Franken, who is one of Congress’s most vocal proponents of net neutrality, said the plan was “misguided.”

“The notion that the FCC might create a fast lane for deep-pocketed companies is deeply disappointing and very troubling,” he said in a statement. “Chairman Wheeler’s proposal would fundamentally change the open nature of the Internet, and I strongly urge him to reconsider this misguided approach.”

Congress would face lobbying blitz if it stepped in

The FCC had proposed restricting these “pay-for-play” schemes in a package of rules as early as 2010, but Internet providers quickly challenged the rules in court.

In January, a federal court struck the regulations down, saying that since federal law doesn’t consider the Internet a public utility, like electricity, it can’t be regulated as such.

“When the FCC rules for net neutrality were struck down earlier this year, I urged Chairman Tom Wheeler to act swiftly to maintain the open nature of the Internet,” Franken’s statement said. “But it appears that the Chairman is proposing to move in the opposite direction.”

University of Minnesota law professor Bill McGeveran said Congress could defuse the court’s ruling by stepping in and writing the regulations itself, or giving the FCC more guidance on what those rules should look like. There’s very little political will to do so, though, and if lawmakers moved in that direction, McGeveran predicted Internet companies would launch a lobbying blitz against it.

“You’d have lobbying in every direction,” he said, “and that’s not usually a recipe for quick action.”

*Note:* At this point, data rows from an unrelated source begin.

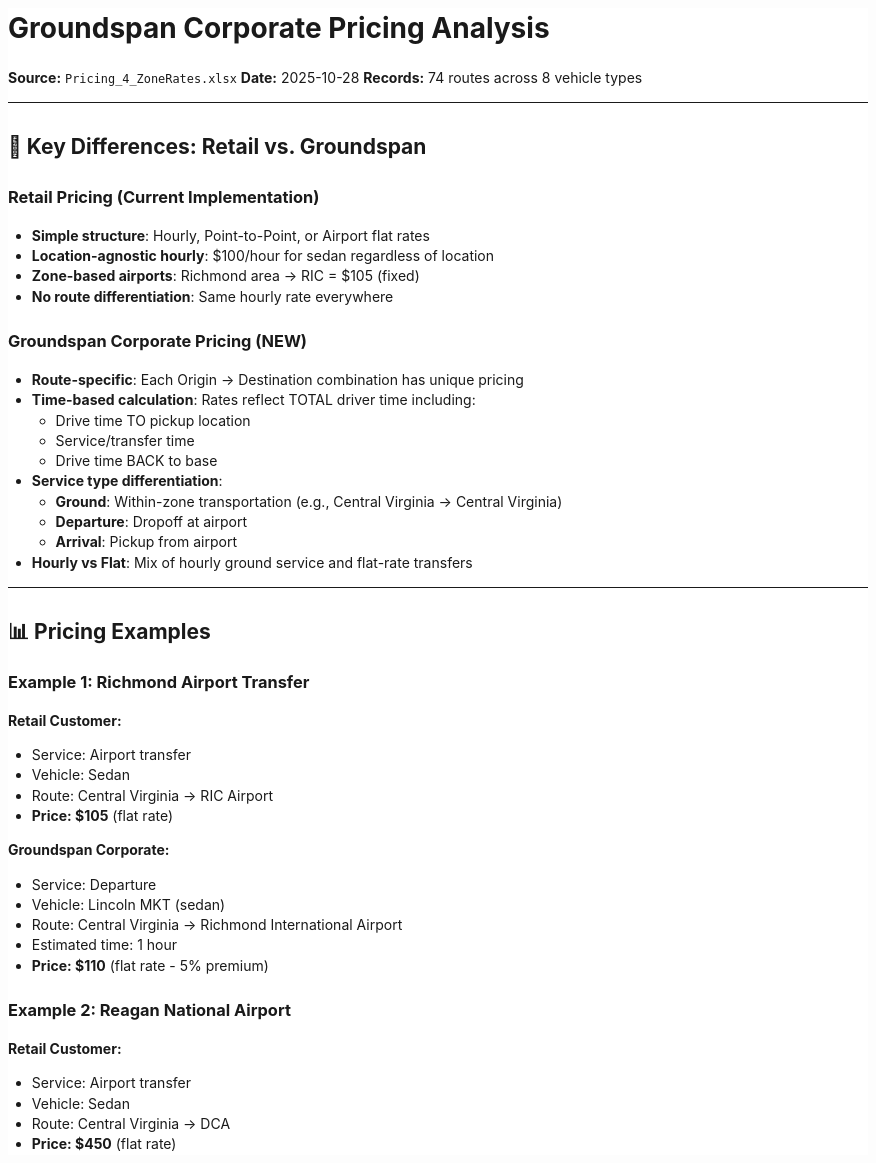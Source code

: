 # Groundspan Corporate Pricing Analysis

**Source:** `Pricing_4_ZoneRates.xlsx`
**Date:** 2025-10-28
**Records:** 74 routes across 8 vehicle types

---

## 🔑 Key Differences: Retail vs. Groundspan

### Retail Pricing (Current Implementation)
- **Simple structure**: Hourly, Point-to-Point, or Airport flat rates
- **Location-agnostic hourly**: $100/hour for sedan regardless of location
- **Zone-based airports**: Richmond area → RIC = $105 (fixed)
- **No route differentiation**: Same hourly rate everywhere

### Groundspan Corporate Pricing (NEW)
- **Route-specific**: Each Origin → Destination combination has unique pricing
- **Time-based calculation**: Rates reflect TOTAL driver time including:
  - Drive time TO pickup location
  - Service/transfer time
  - Drive time BACK to base
- **Service type differentiation**:
  - **Ground**: Within-zone transportation (e.g., Central Virginia → Central Virginia)
  - **Departure**: Dropoff at airport
  - **Arrival**: Pickup from airport
- **Hourly vs Flat**: Mix of hourly ground service and flat-rate transfers

---

## 📊 Pricing Examples

### Example 1: Richmond Airport Transfer
**Retail Customer:**
- Service: Airport transfer
- Vehicle: Sedan
- Route: Central Virginia → RIC Airport
- **Price: $105** (flat rate)

**Groundspan Corporate:**
- Service: Departure
- Vehicle: Lincoln MKT (sedan)
- Route: Central Virginia → Richmond International Airport
- Estimated time: 1 hour
- **Price: $110** (flat rate - 5% premium)

### Example 2: Reagan National Airport
**Retail Customer:**
- Service: Airport transfer
- Vehicle: Sedan
- Route: Central Virginia → DCA
- **Price: $450** (flat rate)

Even though pay-for-play deals would be allowed under the reported rules, McGeveran said it appears Wheeler may try preserving as much of the FCC’s 2010 principles as he can, such as preventing Internet companies from blocking websites or lowering delivery speeds for content providers who don’t pay a fee.

“I think the FCC is trying to write a rule that will focus its energy on who would be the worst offenders of net neutrality,” he said.

The Netflix-Comcast deal, he said, is a example of what could come if the rule sticks: companies will likely look to pay to use the fast line rather than stick to the slower options that remain.

Higher prices for consumers

Of course, if companies are asked to pay a fee for quicker content delivery, that could eventually mean higher prices for consumers.

“Consumers are putting their head in the sand if they don’t think expenses are going to get passed along,” said Tom Salonek, the founder and CEO of Eagan-based Intertech.

Salonek wrote a Star Tribune op-ed about net neutrality on April 13 for the sake of raising public awareness about the issue, he said. If he has to, Salonek said his company, which makes software and provides software training, would pay a fee to access faster Internet delivery services.

But he said a pay-for-play system could hurt innovation if profitable companies are able to afford quicker Internet access that small start-ups can’t, even if they’re delivering an inferior product.

He said paying for better access wouldn’t threaten “groups that have been around and have cash-flow and money in the bank … It’s the guy working out of the back of his house trying to start something new, that’s the guy it’s going to have an impact on.”

The proposed rules are due to be publicly released next month, and could be approved later this year.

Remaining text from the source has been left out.